Updated: 4:34 a.m. ET July 29, 2004

When Kate Dieringer learned that the fellow student whom she had accused of raping her in her first month at Georgetown University would be suspended from the college for a year rather than expelled, she was outraged. "I wanted to tell everyone," she said.

Yet she couldn't: In order to learn the results of the young man's campus disciplinary hearings in the spring of 2002, she had signed a form promising not to share them with anyone, except for her parents and one close adviser.

Such confidentiality pledges have been standard on many college campuses, and administrators have generally argued that they are necessary to maintain the federally mandated privacy shrouding most student records. But in response to a complaint filed by Dieringer, the U.S. Department of Education told Georgetown this week that its policy violates a federal campus crime law. Campus safety watchdogs are hailing the order as a major victory for sexual assault victims at colleges nationwide.

Exposing selective punishments?
The decision could encourage victims to shine a light into the often secretive workings of collegiate disciplinary systems -- and even warn fellow students about their alleged attackers, said S. Daniel Carter, senior vice president of Security on Campus Inc., a nonprofit group that monitors campus crime and judicial programs.

"Colleges can no longer silence campus rape victims," he said. Asked if the decision would prompt victims to publicize details of accused students' punishments in campus media, Carter responded, "That is certainly what we hope."

Others in higher education played down the significance and expressed concern about airing the results of disciplinary cases. In sharing the outcome of campus hearings with victims, "the desire here is to help an individual through a difficult time," said Sheldon E. Steinbach, vice president and general counsel for the American Council on Education.

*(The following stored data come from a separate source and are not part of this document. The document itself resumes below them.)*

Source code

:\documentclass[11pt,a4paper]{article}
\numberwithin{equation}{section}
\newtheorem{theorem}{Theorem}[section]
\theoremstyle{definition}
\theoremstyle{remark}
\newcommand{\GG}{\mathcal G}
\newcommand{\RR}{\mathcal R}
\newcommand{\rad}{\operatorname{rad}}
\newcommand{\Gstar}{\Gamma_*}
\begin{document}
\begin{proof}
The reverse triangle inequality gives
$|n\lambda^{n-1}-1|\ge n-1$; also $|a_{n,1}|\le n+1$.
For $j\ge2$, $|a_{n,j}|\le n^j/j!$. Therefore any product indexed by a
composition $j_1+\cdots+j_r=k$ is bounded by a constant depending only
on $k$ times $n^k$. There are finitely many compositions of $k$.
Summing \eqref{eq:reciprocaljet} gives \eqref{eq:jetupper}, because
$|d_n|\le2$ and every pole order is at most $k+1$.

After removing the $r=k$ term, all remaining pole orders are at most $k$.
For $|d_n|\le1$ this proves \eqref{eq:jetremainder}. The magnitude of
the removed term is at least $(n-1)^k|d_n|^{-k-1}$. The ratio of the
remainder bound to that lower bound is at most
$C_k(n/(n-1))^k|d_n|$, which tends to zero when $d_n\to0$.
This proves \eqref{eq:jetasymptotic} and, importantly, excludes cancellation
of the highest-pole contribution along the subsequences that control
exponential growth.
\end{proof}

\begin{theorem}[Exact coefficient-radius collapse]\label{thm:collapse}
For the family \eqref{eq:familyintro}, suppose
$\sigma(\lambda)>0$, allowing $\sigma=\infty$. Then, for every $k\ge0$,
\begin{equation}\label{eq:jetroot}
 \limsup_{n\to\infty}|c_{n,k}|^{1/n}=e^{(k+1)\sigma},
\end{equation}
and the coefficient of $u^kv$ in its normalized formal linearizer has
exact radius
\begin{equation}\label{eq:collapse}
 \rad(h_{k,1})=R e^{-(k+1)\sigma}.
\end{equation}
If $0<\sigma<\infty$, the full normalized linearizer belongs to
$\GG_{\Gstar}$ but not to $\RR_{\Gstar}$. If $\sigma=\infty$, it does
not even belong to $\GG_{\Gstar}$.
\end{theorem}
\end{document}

"It is not designed as a hook for future litigation, nor for pillorying an individual," he said.

The Department of Education's order apparently applies only to cases involving sexual assault, as governed by a 1992 law known as the Campus Sexual Assault Victims' Bill of Rights, which requires that victims receive information about disciplinary proceedings without any conditions or limitations.
The systems in place on most college campuses to handle matters ranging from drinking violations to cheating to assault are a perennial source of controversy, with both victims and the accused often complaining they are not treated fairly.

Veil of secrecy
The particulars of those cases are often hard to assess, though, because most colleges conduct such actions under the veil of confidentiality. College officials say the secrecy -- including the nondisclosure agreements -- is rooted in their view that such proceedings are part of the students' education and therefore protected under the federal Family Educational Rights and Privacy Act.

While there is nothing to prevent a student who is assaulted by a classmate from pursuing charges publicly through the criminal justice system -- regardless of whether the student also files a complaint on campus -- many choose to seek action only through the confidential college disciplinary channels.

That was the route chosen by Dieringer, seven months after she alleges she was assaulted by an older student in September 2001. She said the man separated her from friends and pulled her into his apartment after a night of heavy drinking.

Dieringer also alleged that the man, who was at the time serving as an official adviser for new students, might have drugged her.

According to documents from the Department of Education, a Georgetown hearing board -- composed of students and faculty -- determined that Dieringer's account was credible and decided to punish the student with expulsion. However, the man appealed his case, and an appeals board reduced his sanction to a one-year suspension.

Dieringer, a 21-year-old senior from Bridgeport, W.Va., said she felt the reduced punishment represented a failure of Georgetown's disciplinary process. "Obviously, the system was faulty and needed fixing," she said in an interview.
Accountability vs. confidentiality

In an unrelated investigation prompted by a separate complaint from Dieringer, the Department of Education this spring determined that Georgetown's investigation and hearing did not reflect any discrimination against Dieringer or violate her rights.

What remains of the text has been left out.